======== Data supplied ========
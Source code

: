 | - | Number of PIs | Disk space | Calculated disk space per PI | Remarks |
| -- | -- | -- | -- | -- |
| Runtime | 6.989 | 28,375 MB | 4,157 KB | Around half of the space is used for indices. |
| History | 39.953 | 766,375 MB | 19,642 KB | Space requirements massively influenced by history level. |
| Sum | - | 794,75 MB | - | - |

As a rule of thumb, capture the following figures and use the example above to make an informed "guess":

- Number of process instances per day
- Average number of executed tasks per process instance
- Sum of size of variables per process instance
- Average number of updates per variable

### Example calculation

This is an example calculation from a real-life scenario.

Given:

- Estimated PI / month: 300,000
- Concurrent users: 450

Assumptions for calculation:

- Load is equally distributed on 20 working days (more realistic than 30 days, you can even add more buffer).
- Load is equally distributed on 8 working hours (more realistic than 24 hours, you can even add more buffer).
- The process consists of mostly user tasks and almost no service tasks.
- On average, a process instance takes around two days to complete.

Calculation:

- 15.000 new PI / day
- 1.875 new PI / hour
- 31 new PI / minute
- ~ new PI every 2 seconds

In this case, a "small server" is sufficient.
========
■ **What to do**: Among the records above, repeat exactly the line with "As a rule of", the line with "- 1.875 new PI / hour", and every line in between, and only those.

■ **The answer**:
As a rule of thumb, capture the following figures and use the example above to make an informed "guess":

- Number of process instances per day
- Average number of executed tasks per process instance
- Sum of size of variables per process instance
- Average number of updates per variable

### Example calculation

This is an example calculation from a real-life scenario.

Given:

- Estimated PI / month: 300,000
- Concurrent users: 450

Assumptions for calculation:

- Load is equally distributed on 20 working days (more realistic than 30 days, you can even add more buffer).
- Load is equally distributed on 8 working hours (more realistic than 24 hours, you can even add more buffer).
- The process consists of mostly user tasks and almost no service tasks.
- On average, a process instance takes around two days to complete.

Calculation:

- 15.000 new PI / day
- 1.875 new PI / hour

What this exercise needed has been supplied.